Provided data:
[Start of section]

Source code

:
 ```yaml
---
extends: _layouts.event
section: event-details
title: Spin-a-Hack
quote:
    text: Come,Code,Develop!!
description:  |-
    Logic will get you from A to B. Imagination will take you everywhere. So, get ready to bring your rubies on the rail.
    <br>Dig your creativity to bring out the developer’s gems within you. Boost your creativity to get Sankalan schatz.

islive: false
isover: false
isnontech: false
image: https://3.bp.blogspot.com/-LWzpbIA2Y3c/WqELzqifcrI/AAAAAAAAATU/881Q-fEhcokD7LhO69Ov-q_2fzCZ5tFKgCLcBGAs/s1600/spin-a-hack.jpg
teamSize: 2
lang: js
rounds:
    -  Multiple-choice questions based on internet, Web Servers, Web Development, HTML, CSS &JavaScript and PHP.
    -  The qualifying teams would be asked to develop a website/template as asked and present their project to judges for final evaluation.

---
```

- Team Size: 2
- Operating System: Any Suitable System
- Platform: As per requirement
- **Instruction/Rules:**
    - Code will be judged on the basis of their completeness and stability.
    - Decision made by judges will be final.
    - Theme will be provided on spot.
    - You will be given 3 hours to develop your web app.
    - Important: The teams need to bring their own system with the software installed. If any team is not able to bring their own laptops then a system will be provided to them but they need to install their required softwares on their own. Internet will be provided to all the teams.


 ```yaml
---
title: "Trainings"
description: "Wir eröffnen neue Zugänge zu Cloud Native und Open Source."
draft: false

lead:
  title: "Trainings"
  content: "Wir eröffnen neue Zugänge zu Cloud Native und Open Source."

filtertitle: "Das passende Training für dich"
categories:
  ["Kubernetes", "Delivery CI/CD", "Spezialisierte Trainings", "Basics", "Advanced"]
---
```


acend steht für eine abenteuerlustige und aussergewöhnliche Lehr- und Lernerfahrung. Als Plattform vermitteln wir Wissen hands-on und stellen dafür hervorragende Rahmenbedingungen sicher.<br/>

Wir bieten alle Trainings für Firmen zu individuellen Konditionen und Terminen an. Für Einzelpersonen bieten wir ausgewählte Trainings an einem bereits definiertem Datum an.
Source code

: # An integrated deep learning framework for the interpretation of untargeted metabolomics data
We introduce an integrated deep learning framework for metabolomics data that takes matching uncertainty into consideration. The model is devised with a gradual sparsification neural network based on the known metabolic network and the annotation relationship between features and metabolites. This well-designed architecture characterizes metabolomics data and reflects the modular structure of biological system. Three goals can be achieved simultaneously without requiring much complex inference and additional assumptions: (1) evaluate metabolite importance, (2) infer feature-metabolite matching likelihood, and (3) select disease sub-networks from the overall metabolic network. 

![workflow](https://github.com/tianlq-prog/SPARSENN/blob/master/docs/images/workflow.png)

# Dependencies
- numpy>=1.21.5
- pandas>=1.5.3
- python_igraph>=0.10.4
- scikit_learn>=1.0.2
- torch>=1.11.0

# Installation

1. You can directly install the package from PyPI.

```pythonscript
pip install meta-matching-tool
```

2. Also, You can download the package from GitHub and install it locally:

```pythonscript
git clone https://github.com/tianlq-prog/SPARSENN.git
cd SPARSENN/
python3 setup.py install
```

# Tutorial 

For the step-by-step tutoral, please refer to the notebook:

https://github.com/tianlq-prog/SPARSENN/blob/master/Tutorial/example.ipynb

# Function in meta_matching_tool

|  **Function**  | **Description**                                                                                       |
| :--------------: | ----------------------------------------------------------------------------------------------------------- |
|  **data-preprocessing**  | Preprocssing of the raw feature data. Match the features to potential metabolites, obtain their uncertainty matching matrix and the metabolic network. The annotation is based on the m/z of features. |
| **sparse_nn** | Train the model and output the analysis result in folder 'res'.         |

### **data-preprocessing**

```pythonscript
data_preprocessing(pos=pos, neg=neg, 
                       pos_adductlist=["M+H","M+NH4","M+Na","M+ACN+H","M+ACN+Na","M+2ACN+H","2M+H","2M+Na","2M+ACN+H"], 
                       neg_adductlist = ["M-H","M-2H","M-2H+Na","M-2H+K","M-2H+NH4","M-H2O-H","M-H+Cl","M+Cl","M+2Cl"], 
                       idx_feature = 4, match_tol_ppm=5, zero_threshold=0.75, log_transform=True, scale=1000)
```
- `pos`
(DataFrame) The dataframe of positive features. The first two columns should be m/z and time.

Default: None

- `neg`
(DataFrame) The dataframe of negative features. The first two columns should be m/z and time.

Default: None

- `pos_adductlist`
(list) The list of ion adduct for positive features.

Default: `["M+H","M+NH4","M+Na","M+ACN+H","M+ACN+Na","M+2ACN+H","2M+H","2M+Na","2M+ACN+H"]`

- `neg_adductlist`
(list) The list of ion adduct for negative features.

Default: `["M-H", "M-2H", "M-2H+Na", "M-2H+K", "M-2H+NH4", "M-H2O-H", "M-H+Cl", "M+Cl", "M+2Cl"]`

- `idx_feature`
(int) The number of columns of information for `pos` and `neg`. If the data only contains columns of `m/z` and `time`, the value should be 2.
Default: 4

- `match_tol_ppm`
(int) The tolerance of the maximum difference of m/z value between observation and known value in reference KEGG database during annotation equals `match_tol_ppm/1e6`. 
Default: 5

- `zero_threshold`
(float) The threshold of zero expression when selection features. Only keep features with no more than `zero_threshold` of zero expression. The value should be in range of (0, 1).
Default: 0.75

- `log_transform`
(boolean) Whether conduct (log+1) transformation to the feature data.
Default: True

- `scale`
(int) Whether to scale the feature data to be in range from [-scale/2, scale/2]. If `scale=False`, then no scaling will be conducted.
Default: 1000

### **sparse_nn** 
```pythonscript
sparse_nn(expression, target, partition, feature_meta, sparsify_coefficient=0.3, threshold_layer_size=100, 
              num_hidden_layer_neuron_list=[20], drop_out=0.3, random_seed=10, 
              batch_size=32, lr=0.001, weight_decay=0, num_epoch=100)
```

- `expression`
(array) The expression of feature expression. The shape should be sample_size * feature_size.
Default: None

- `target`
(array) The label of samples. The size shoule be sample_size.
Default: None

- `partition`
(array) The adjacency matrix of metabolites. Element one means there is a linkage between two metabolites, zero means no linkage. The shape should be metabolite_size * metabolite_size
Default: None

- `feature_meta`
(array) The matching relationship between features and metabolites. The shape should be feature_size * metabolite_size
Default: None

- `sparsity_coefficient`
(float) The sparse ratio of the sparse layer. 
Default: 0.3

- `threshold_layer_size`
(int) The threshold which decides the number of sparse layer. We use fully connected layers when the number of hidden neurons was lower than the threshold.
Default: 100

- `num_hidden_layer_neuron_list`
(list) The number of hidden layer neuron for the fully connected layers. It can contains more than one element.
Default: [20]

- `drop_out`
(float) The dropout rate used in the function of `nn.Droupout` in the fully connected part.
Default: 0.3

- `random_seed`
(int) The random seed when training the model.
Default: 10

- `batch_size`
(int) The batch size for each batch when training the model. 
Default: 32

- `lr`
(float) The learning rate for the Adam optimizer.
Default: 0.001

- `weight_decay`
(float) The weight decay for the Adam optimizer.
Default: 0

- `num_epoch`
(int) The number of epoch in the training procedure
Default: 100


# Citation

[End of section]

Work to be completed: Word for word, set down all of the material.

Solved problem:
Source code

:
 ```yaml
---
extends: _layouts.event
section: event-details
title: Spin-a-Hack
quote:
    text: Come,Code,Develop!!
description:  |-
    Logic will get you from A to B. Imagination will take you everywhere. So, get ready to bring your rubies on the rail.
    <br>Dig your creativity to bring out the developer’s gems within you. Boost your creativity to get Sankalan schatz.

islive: false
isover: false
isnontech: false
image: https://3.bp.blogspot.com/-LWzpbIA2Y3c/WqELzqifcrI/AAAAAAAAATU/881Q-fEhcokD7LhO69Ov-q_2fzCZ5tFKgCLcBGAs/s1600/spin-a-hack.jpg
teamSize: 2
lang: js
rounds:
    -  Multiple-choice questions based on internet, Web Servers, Web Development, HTML, CSS &JavaScript and PHP.
    -  The qualifying teams would be asked to develop a website/template as asked and present their project to judges for final evaluation.

---
```

- Team Size: 2
- Operating System: Any Suitable System
- Platform: As per requirement
- **Instruction/Rules:**
    - Code will be judged on the basis of their completeness and stability.
    - Decision made by judges will be final.
    - Theme will be provided on spot.
    - You will be given 3 hours to develop your web app.
    - Important: The teams need to bring their own system with the software installed. If any team is not able to bring their own laptops then a system will be provided to them but they need to install their required softwares on their own. Internet will be provided to all the teams.


 ```yaml
---
title: "Trainings"
description: "Wir eröffnen neue Zugänge zu Cloud Native und Open Source."
draft: false

lead:
  title: "Trainings"
  content: "Wir eröffnen neue Zugänge zu Cloud Native und Open Source."

filtertitle: "Das passende Training für dich"
categories:
  ["Kubernetes", "Delivery CI/CD", "Spezialisierte Trainings", "Basics", "Advanced"]
---
```


acend steht für eine abenteuerlustige und aussergewöhnliche Lehr- und Lernerfahrung. Als Plattform vermitteln wir Wissen hands-on und stellen dafür hervorragende Rahmenbedingungen sicher.<br/>

Wir bieten alle Trainings für Firmen zu individuellen Konditionen und Terminen an. Für Einzelpersonen bieten wir ausgewählte Trainings an einem bereits definiertem Datum an.
Source code

: # An integrated deep learning framework for the interpretation of untargeted metabolomics data
We introduce an integrated deep learning framework for metabolomics data that takes matching uncertainty into consideration. The model is devised with a gradual sparsification neural network based on the known metabolic network and the annotation relationship between features and metabolites. This well-designed architecture characterizes metabolomics data and reflects the modular structure of biological system. Three goals can be achieved simultaneously without requiring much complex inference and additional assumptions: (1) evaluate metabolite importance, (2) infer feature-metabolite matching likelihood, and (3) select disease sub-networks from the overall metabolic network. 

![workflow](https://github.com/tianlq-prog/SPARSENN/blob/master/docs/images/workflow.png)

# Dependencies
- numpy>=1.21.5
- pandas>=1.5.3
- python_igraph>=0.10.4
- scikit_learn>=1.0.2
- torch>=1.11.0

# Installation

1. You can directly install the package from PyPI.

```pythonscript
pip install meta-matching-tool
```

2. Also, You can download the package from GitHub and install it locally:

```pythonscript
git clone https://github.com/tianlq-prog/SPARSENN.git
cd SPARSENN/
python3 setup.py install
```

# Tutorial 

For the step-by-step tutoral, please refer to the notebook:

https://github.com/tianlq-prog/SPARSENN/blob/master/Tutorial/example.ipynb

# Function in meta_matching_tool

|  **Function**  | **Description**                                                                                       |
| :--------------: | ----------------------------------------------------------------------------------------------------------- |
|  **data-preprocessing**  | Preprocssing of the raw feature data. Match the features to potential metabolites, obtain their uncertainty matching matrix and the metabolic network. The annotation is based on the m/z of features. |
| **sparse_nn** | Train the model and output the analysis result in folder 'res'.         |

### **data-preprocessing**

```pythonscript
data_preprocessing(pos=pos, neg=neg, 
                       pos_adductlist=["M+H","M+NH4","M+Na","M+ACN+H","M+ACN+Na","M+2ACN+H","2M+H","2M+Na","2M+ACN+H"], 
                       neg_adductlist = ["M-H","M-2H","M-2H+Na","M-2H+K","M-2H+NH4","M-H2O-H","M-H+Cl","M+Cl","M+2Cl"], 
                       idx_feature = 4, match_tol_ppm=5, zero_threshold=0.75, log_transform=True, scale=1000)
```
- `pos`
(DataFrame) The dataframe of positive features. The first two columns should be m/z and time.

Default: None

- `neg`
(DataFrame) The dataframe of negative features. The first two columns should be m/z and time.

Default: None

- `pos_adductlist`
(list) The list of ion adduct for positive features.

Default: `["M+H","M+NH4","M+Na","M+ACN+H","M+ACN+Na","M+2ACN+H","2M+H","2M+Na","2M+ACN+H"]`

- `neg_adductlist`
(list) The list of ion adduct for negative features.

Default: `["M-H", "M-2H", "M-2H+Na", "M-2H+K", "M-2H+NH4", "M-H2O-H", "M-H+Cl", "M+Cl", "M+2Cl"]`

- `idx_feature`
(int) The number of columns of information for `pos` and `neg`. If the data only contains columns of `m/z` and `time`, the value should be 2.
Default: 4

- `match_tol_ppm`
(int) The tolerance of the maximum difference of m/z value between observation and known value in reference KEGG database during annotation equals `match_tol_ppm/1e6`. 
Default: 5

- `zero_threshold`
(float) The threshold of zero expression when selection features. Only keep features with no more than `zero_threshold` of zero expression. The value should be in range of (0, 1).
Default: 0.75

- `log_transform`
(boolean) Whether conduct (log+1) transformation to the feature data.
Default: True

- `scale`
(int) Whether to scale the feature data to be in range from [-scale/2, scale/2]. If `scale=False`, then no scaling will be conducted.
Default: 1000

### **sparse_nn** 
```pythonscript
sparse_nn(expression, target, partition, feature_meta, sparsify_coefficient=0.3, threshold_layer_size=100, 
              num_hidden_layer_neuron_list=[20], drop_out=0.3, random_seed=10, 
              batch_size=32, lr=0.001, weight_decay=0, num_epoch=100)
```

- `expression`
(array) The expression of feature expression. The shape should be sample_size * feature_size.
Default: None

- `target`
(array) The label of samples. The size shoule be sample_size.
Default: None

- `partition`
(array) The adjacency matrix of metabolites. Element one means there is a linkage between two metabolites, zero means no linkage. The shape should be metabolite_size * metabolite_size
Default: None

- `feature_meta`
(array) The matching relationship between features and metabolites. The shape should be feature_size * metabolite_size
Default: None

- `sparsity_coefficient`
(float) The sparse ratio of the sparse layer. 
Default: 0.3

- `threshold_layer_size`
(int) The threshold which decides the number of sparse layer. We use fully connected layers when the number of hidden neurons was lower than the threshold.
Default: 100

- `num_hidden_layer_neuron_list`
(list) The number of hidden layer neuron for the fully connected layers. It can contains more than one element.
Default: [20]

- `drop_out`
(float) The dropout rate used in the function of `nn.Droupout` in the fully connected part.
Default: 0.3

- `random_seed`
(int) The random seed when training the model.
Default: 10

- `batch_size`
(int) The batch size for each batch when training the model. 
Default: 32

- `lr`
(float) The learning rate for the Adam optimizer.
Default: 0.001

- `weight_decay`
(float) The weight decay for the Adam optimizer.
Default: 0

- `num_epoch`
(int) The number of epoch in the training procedure
Default: 100


# Citation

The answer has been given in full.